Stored data:
◆ ◆ ◆
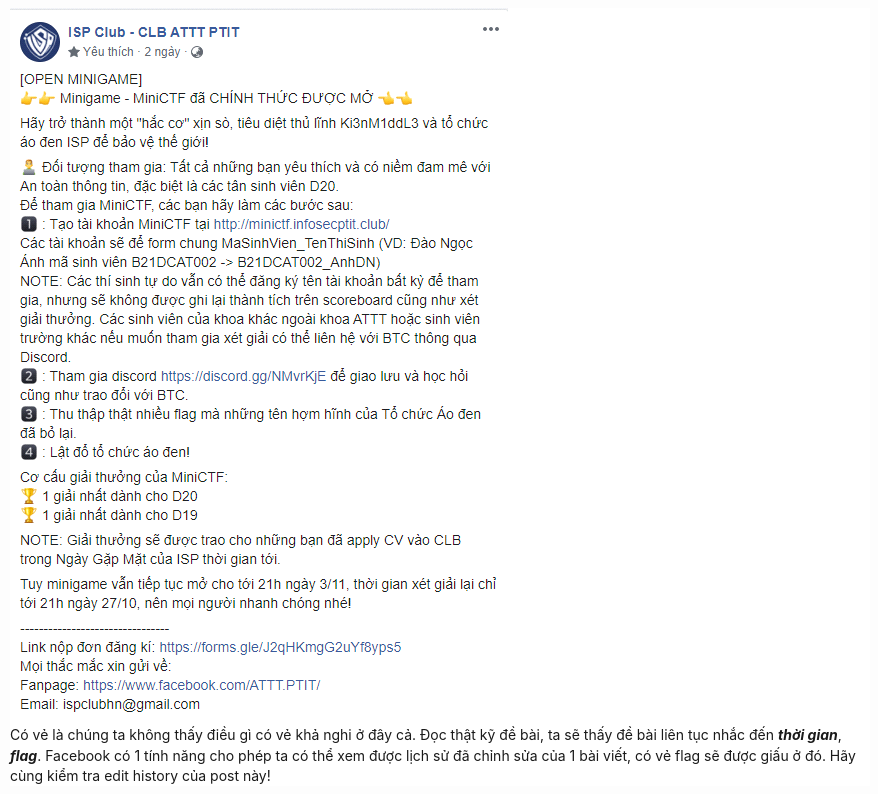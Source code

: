 ![FBpost](/miniCTF2020/writeupfiles/opengamepost.png)<br>
Có vẻ là chúng ta không thấy điều gì có vẻ khả nghi ở đây cả. Đọc thật kỹ đề bài, ta sẽ thấy đề bài liên tục nhắc đến ***thời gian***, ***flag***. Facebook có 1 tính năng cho phép ta có thể xem được lịch sử đã chỉnh sửa của 1 bài viết, có vẻ flag sẽ được giấu ở đó. Hãy cùng kiểm tra edit history của post này!<br>
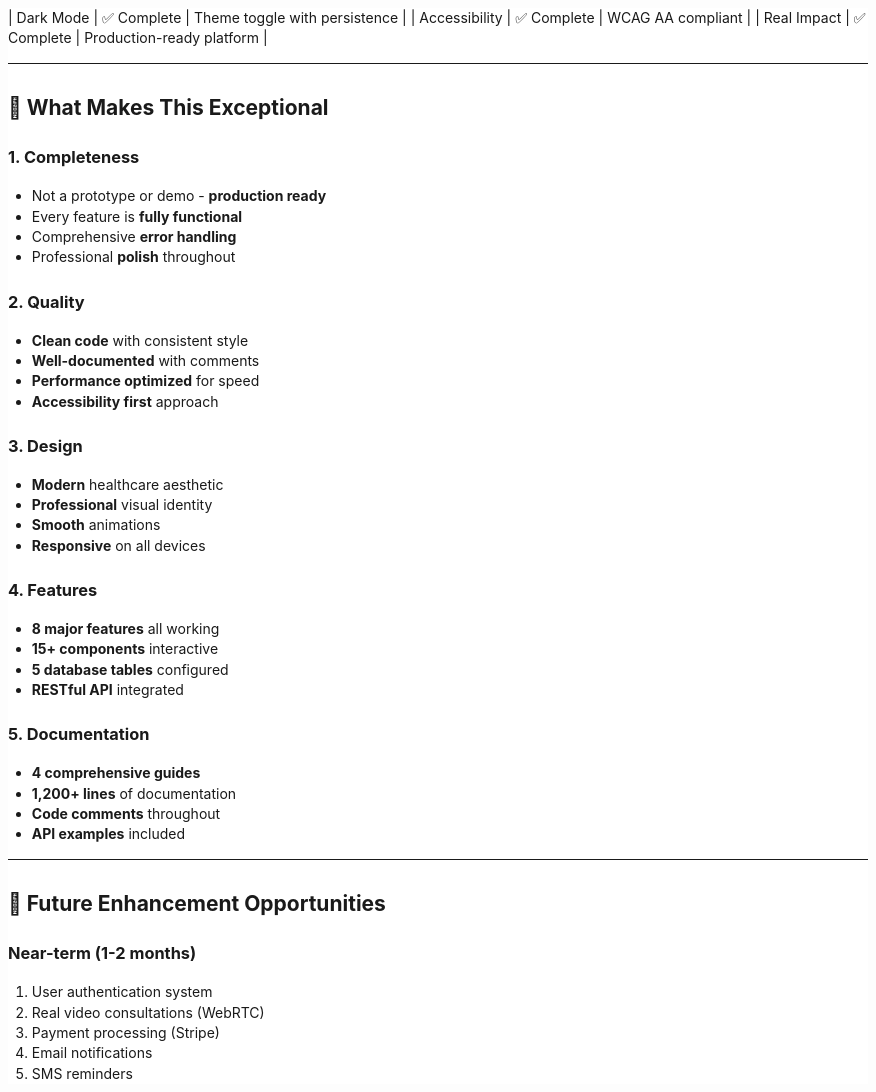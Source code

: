 | Dark Mode | ✅ Complete | Theme toggle with persistence |
| Accessibility | ✅ Complete | WCAG AA compliant |
| Real Impact | ✅ Complete | Production-ready platform |

---

## 💪 What Makes This Exceptional

### 1. Completeness
- Not a prototype or demo - **production ready**
- Every feature is **fully functional**
- Comprehensive **error handling**
- Professional **polish** throughout

### 2. Quality
- **Clean code** with consistent style
- **Well-documented** with comments
- **Performance optimized** for speed
- **Accessibility first** approach

### 3. Design
- **Modern** healthcare aesthetic
- **Professional** visual identity
- **Smooth** animations
- **Responsive** on all devices

### 4. Features
- **8 major features** all working
- **15+ components** interactive
- **5 database tables** configured
- **RESTful API** integrated

### 5. Documentation
- **4 comprehensive guides**
- **1,200+ lines** of documentation
- **Code comments** throughout
- **API examples** included

---

## 🔄 Future Enhancement Opportunities

### Near-term (1-2 months)
1. User authentication system
2. Real video consultations (WebRTC)
3. Payment processing (Stripe)
4. Email notifications
5. SMS reminders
◆ ◆ ◆
Nothing but the lines from the one with "- **Clean code** with consistent style" through the final line of the data above should be output, exactly as written.

- **Clean code** with consistent style
- **Well-documented** with comments
- **Performance optimized** for speed
- **Accessibility first** approach

### 3. Design
- **Modern** healthcare aesthetic
- **Professional** visual identity
- **Smooth** animations
- **Responsive** on all devices

### 4. Features
- **8 major features** all working
- **15+ components** interactive
- **5 database tables** configured
- **RESTful API** integrated

### 5. Documentation
- **4 comprehensive guides**
- **1,200+ lines** of documentation
- **Code comments** throughout
- **API examples** included

---

## 🔄 Future Enhancement Opportunities

### Near-term (1-2 months)
1. User authentication system
2. Real video consultations (WebRTC)
3. Payment processing (Stripe)
4. Email notifications
5. SMS reminders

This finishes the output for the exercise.